プレツのミッツ教団の司祭より突如、帰還要請を受けたギン達は帰還の前にヨナ達を迎えに村まで向かった。
その道中で何やら話しているようだ。
「とりあえず国王と側近のやり取りはヨナ達には内緒にしておきましょう、ただでさえ辛い思いを強いられているのに、こんなことを言われたなんて知ったらまたどう思うか」
ルルーがヨナ達の心情に配慮し黙っているのが良いという意見を聞いて、馬車の手綱をとっているギンが反応を示す。
「俺もその意見に賛成だ。あいつらにはできる限り前向きでいてもらわなくては困るからな」
「そうね、彼らは新しい1歩を踏み出そうとしているからね」
ギンがルルーとやり取りをしているとヨナ達の村に着き、門番にギンが話しかける。
「今戻った。ヨナを呼んでくれるか」
「へい。姉御、特使さん達が戻ってきやしたぜ」
門番がヨナを呼びに行き、しばらく待っているとヨナがギン達の前に現れる。
「あ、お帰り。もう出発するのかい?」
ヨナの問いかけにルルーが説明をする。
「そうだけど、私達プレツに戻らなくちゃいけなくなったの。あなたたちもついてきてもらうことになるけどいいかな?」
「ああ、別にどこにでもついて行くつもりだったし」
「それじゃあ、早速出発の準備をしてくれる」
「あいよ」
ヨナがそう言うと他の傭兵達も出発の準備を始める。
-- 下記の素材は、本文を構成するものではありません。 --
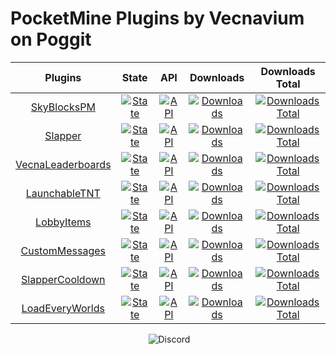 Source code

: # PocketMine Plugins by Vecnavium on Poggit

| Plugins | State | API | Downloads | Downloads Total |
| :-----: | :---: | :-: | :-------------: | :-------: |
| [SkyBlocksPM](https://github.com/vecnavium-pm-pl/SkyBlocksPM) | [![State](https://poggit.pmmp.io/shield.state/SkyBlocksPM)](https://poggit.pmmp.io/p/SkyBlocksPM) | [![API](https://poggit.pmmp.io/shield.api/SkyBlocksPM)](https://poggit.pmmp.io/p/SkyBlocksPM) | [![Downloads](https://poggit.pmmp.io/shield.dl/SkyBlocksPM)](https://poggit.pmmp.io/p/SkyBlocksPM) | [![Downloads Total](https://poggit.pmmp.io/shield.dl.total/SkyBlocksPM)](https://poggit.pmmp.io/p/SkyBlocksPM) |
| [Slapper](https://github.com/vecnavium-pm-pl/Slapper) | [![State](https://poggit.pmmp.io/shield.state/Slapper)](https://poggit.pmmp.io/p/Slapper) | [![API](https://poggit.pmmp.io/shield.api/Slapper)](https://poggit.pmmp.io/p/Slapper) | [![Downloads](https://poggit.pmmp.io/shield.dl/Slapper)](https://poggit.pmmp.io/p/Slapper) | [![Downloads Total](https://poggit.pmmp.io/shield.dl.total/Slapper)](https://poggit.pmmp.io/p/Slapper) |
| [VecnaLeaderboards](https://github.com/vecnavium-pm-pl/VecnaLeaderboards) | [![State](https://poggit.pmmp.io/shield.state/VecnaLeaderboards)](https://poggit.pmmp.io/p/VecnaLeaderboards) | [![API](https://poggit.pmmp.io/shield.api/VecnaLeaderboards)](https://poggit.pmmp.io/p/VecnaLeaderboards) | [![Downloads](https://poggit.pmmp.io/shield.dl/VecnaLeaderboards)](https://poggit.pmmp.io/p/VecnaLeaderboards) | [![Downloads Total](https://poggit.pmmp.io/shield.dl.total/VecnaLeaderboards)](https://poggit.pmmp.io/p/VecnaLeaderboards) |
| [LaunchableTNT](https://github.com/vecnavium-pm-pl/LaunchableTNT) | [![State](https://poggit.pmmp.io/shield.state/LaunchableTNT)](https://poggit.pmmp.io/p/LaunchableTNT) | [![API](https://poggit.pmmp.io/shield.api/LaunchableTNT)](https://poggit.pmmp.io/p/LaunchableTNT) | [![Downloads](https://poggit.pmmp.io/shield.dl/LaunchableTNT)](https://poggit.pmmp.io/p/LaunchableTNT) | [![Downloads Total](https://poggit.pmmp.io/shield.dl.total/LaunchableTNT)](https://poggit.pmmp.io/p/LaunchableTNT) |
| [LobbyItems](https://github.com/vecnavium-pm-pl/LobbyItems) | [![State](https://poggit.pmmp.io/shield.state/LobbyItems)](https://poggit.pmmp.io/p/LobbyItems) | [![API](https://poggit.pmmp.io/shield.api/LobbyItems)](https://poggit.pmmp.io/p/LobbyItems) | [![Downloads](https://poggit.pmmp.io/shield.dl/LobbyItems)](https://poggit.pmmp.io/p/LobbyItems) | [![Downloads Total](https://poggit.pmmp.io/shield.dl.total/LobbyItems)](https://poggit.pmmp.io/p/LobbyItems) |
| [CustomMessages](https://github.com/vecnavium-pm-pl/CustomMessages) | [![State](https://poggit.pmmp.io/shield.state/CustomMessages)](https://poggit.pmmp.io/p/CustomMessages) | [![API](https://poggit.pmmp.io/shield.api/CustomMessages)](https://poggit.pmmp.io/p/CustomMessages) | [![Downloads](https://poggit.pmmp.io/shield.dl/CustomMessages)](https://poggit.pmmp.io/p/CustomMessages) | [![Downloads Total](https://poggit.pmmp.io/shield.dl.total/CustomMessages)](https://poggit.pmmp.io/p/CustomMessages) |
| [SlapperCooldown](https://github.com/vecnavium-pm-pl/SlapperCooldown) | [![State](https://poggit.pmmp.io/shield.state/SlapperCooldown)](https://poggit.pmmp.io/p/SlapperCooldown) | [![API](https://poggit.pmmp.io/shield.api/SlapperCooldown)](https://poggit.pmmp.io/p/SlapperCooldown) | [![Downloads](https://poggit.pmmp.io/shield.dl/SlapperCooldown)](https://poggit.pmmp.io/p/SlapperCooldown) | [![Downloads Total](https://poggit.pmmp.io/shield.dl.total/SlapperCooldown)](https://poggit.pmmp.io/p/SlapperCooldown) |
| [LoadEveryWorlds](https://github.com/vecnavium-pm-pl/LoadEveryWorlds) | [![State](https://poggit.pmmp.io/shield.state/LoadEveryWorlds)](https://poggit.pmmp.io/p/LoadEveryWorlds) | [![API](https://poggit.pmmp.io/shield.api/LoadEveryWorlds)](https://poggit.pmmp.io/p/LoadEveryWorlds) | [![Downloads](https://poggit.pmmp.io/shield.dl/LoadEveryWorlds)](https://poggit.pmmp.io/p/LoadEveryWorlds) | [![Downloads Total](https://poggit.pmmp.io/shield.dl.total/LoadEveryWorlds)](https://poggit.pmmp.io/p/LoadEveryWorlds) |
<p align="center">
    <img alt="" src="">
    <img href="https://discord.gg/6M9tGyWPjr"><img src="https://img.shields.io/discord/837701868649709568?label=discord&color=7289DA&logo=discord" alt="Discord" /></a>
</p>
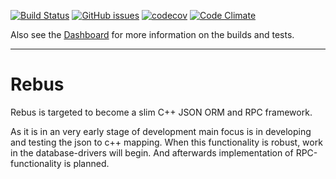 [![Build Status](https://travis-ci.org/jmankiewicz/Rebus.svg?branch=master)](https://travis-ci.org/jmankiewicz/Rebus) [![GitHub issues](https://img.shields.io/github/issues/jmankiewicz/Rebus.svg)]() [![codecov](https://codecov.io/gh/jmankiewicz/Rebus/branch/master/graph/badge.svg)](https://codecov.io/gh/jmankiewicz/Rebus) 
[![Code Climate](https://img.shields.io/codeclimate/github/jmankiewicz/Rebus.svg)](https://codeclimate.com/github/jmankiewicz/Rebus)

Also see the [Dashboard](http://my.cdash.org/index.php?project=Rebus) for more information on the builds and tests.

---

# Rebus

Rebus is targeted to become a slim C++ JSON ORM and RPC framework.

As it is in an very early stage of development main focus is in developing and testing the json to c++ mapping. When this functionality is robust, work in the database-drivers will begin. And afterwards implementation of RPC-functionality is planned.
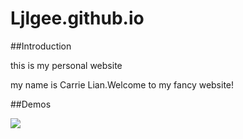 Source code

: # Ljlgee.github.io
##Introduction

this is my personal website

my name is Carrie Lian.Welcome to my fancy website!

##Demos

![](https://i.gifer.com/embedded/download/4j.gif)
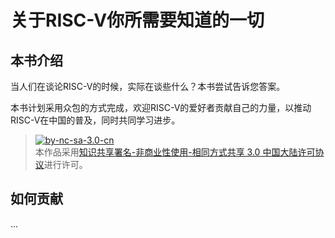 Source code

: # 关于RISC-V你所需要知道的一切

## 本书介绍

当人们在谈论RISC-V的时候，实际在谈些什么？本书尝试告诉您答案。

本书计划采用众包的方式完成，欢迎RISC-V的爱好者贡献自己的力量，以推动RISC-V在中国的普及，同时共同学习进步。

> [![by-nc-sa-3.0-cn](https://i.creativecommons.org/l/by-nc-sa/3.0/cn/88x31.png)](https://creativecommons.org/licenses/by-nc-sa/3.0/cn/)<br>
> 本作品采用[知识共享署名-非商业性使用-相同方式共享 3.0 中国大陆许可协议](https://creativecommons.org/licenses/by-nc-sa/3.0/cn/)进行许可。

## 如何贡献

...
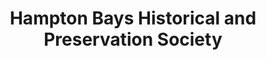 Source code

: ---
layout: repo
title: "Hampton Bays Historical and Preservation Society"
id: 20669
permalink: repos/20669/
--- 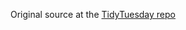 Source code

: Original source at the [TidyTuesday repo](https://github.com/rfordatascience/tidytuesday/blob/master/data/2020/2020-12-08/) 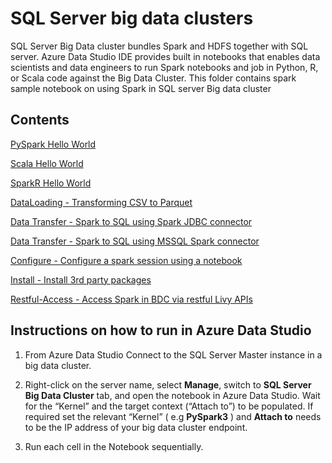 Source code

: # SQL Server big data clusters

SQL Server Big Data cluster bundles Spark and HDFS together with SQL server. Azure Data Studio IDE provides built in notebooks that enables data scientists and data engineers to run Spark notebooks and job in Python, R, or Scala code against the Big Data Cluster. This folder contains spark sample notebook on using Spark in SQL server Big data cluster

## Contents

[PySpark Hello World](data-loading/hello_PySpark.ipynb)

[Scala Hello World ](data-loading/hello_Scala.ipynb)

[SparkR Hello World ](data-loading/hello_sparkR.ipynb)

[DataLoading   - Transforming CSV to Parquet](data-loading/transform-csv-files.ipynb/)

[Data Transfer - Spark to SQL using Spark JDBC connector](data-virtualization/spark_to_sql_jdbc.ipynb/)

[Data Transfer - Spark to SQL using MSSQL Spark connector](data-virtualization/mssql_spark_connector.ipynb/)

[Configure  - Configure a spark session using a notebook](config-install/configure_spark_session.ipynb/)

[Install - Install 3rd party packages](config-install/installpackage_Spark.ipynb/)

[Restful-Access - Access Spark in BDC via restful Livy APIs](restful-api-access/accessing_spark_via_livy.ipynb/)

## Instructions on how to run in Azure Data Studio

1. From Azure Data Studio Connect to the SQL Server Master instance in a big data cluster. 

2. Right-click on the server name, select **Manage**, switch to **SQL Server Big Data Cluster** tab, and open the notebook in Azure Data Studio.  Wait for the “Kernel” and the target context (“Attach to”) to be populated. If required set the relevant “Kernel” ( e.g **PySpark3** )  and **Attach to** needs to be the IP address of your big data cluster endpoint.

3. Run each cell in the Notebook sequentially.
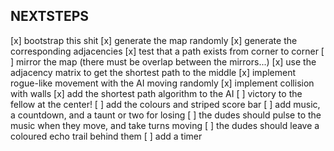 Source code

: NEXTSTEPS
---------

[x] bootstrap this shit
[x] generate the map randomly
[x] generate the corresponding adjacencies
[x] test that a path exists from corner to corner
[ ] mirror the map (there must be overlap between the mirrors...)
[x] use the adjacency matrix to get the shortest path to the middle
[x] implement rogue-like movement with the AI moving randomly
[x] implement collision with walls
[x] add the shortest path algorithm to the AI
[ ] victory to the fellow at the center!
[ ] add the colours and striped score bar
[ ] add music, a countdown, and a taunt or two for losing
[ ] the dudes should pulse to the music when they move, and take turns moving
[ ] the dudes should leave a coloured echo trail behind them
[ ] add a timer

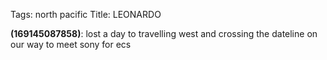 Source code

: Tags: north pacific
Title: LEONARDO
  
**(169145087858)**: lost a day to travelling west and crossing the dateline on our way to meet sony for ecs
準備のさなか彼らも馬車を引っ張り出してくる。馬車を見てルルーが声を発する。
「あなた達、馬車を所有してたの」
「あたしらは傭兵仕事な合間に行商もやってっからね。まああんたらの馬車みたいに小ぎれいじゃないけどね」
ヨナとルルーがやり取りをしているとエイムがヨナに声をかける。
「あ、ヨナさんちょっといいですか?」
「何だい?」
「ヨナさん達のお馬さんの名前はなんていうんですか」
「ゲンジっていうんだ」
ヨナより馬の名前を聞いてゲンジの方に駆け寄って声をかける。
「これからよろしくお願いしますねゲンジ」
「エイムは馬が好きなのかい?」
「ループも私達の仲間ですし、ゲンジもそうですよ」
エイムが屈託のない笑顔で返答して拍子抜けしたヨナはルルーに声をかける。
「仲間か……、あたしらのこともそう思ってるのかな」
「そうよ。それにあの子だけじゃなくて、私達みんなあなた達を仲間として迎えるわ」
ヨナとルルーの間に穏やかな空気が流れ、いよいよ出発の時が来た。
ヨナ達の村を発ち、しばらく進んでいくと、グラッスとスールの国境が見えてきた。
国境を抜けるとジエイが馬車を降り、一同に声をかける。
「では皆さん、私はこれより王宮に戻り陛下にこれまでの情報を伝えて参ります」
立ち去ろうとするジエイにブライアンが声をかける。
「じゃあな、ジエイ元気でな」
「しばしの別れです。報告が終わり次第、私もプレツに参ります」
そう言ってジエイはスールの王宮へと向かっていく。
再会を信じ、しばしの間、別行動をとるジエイであった。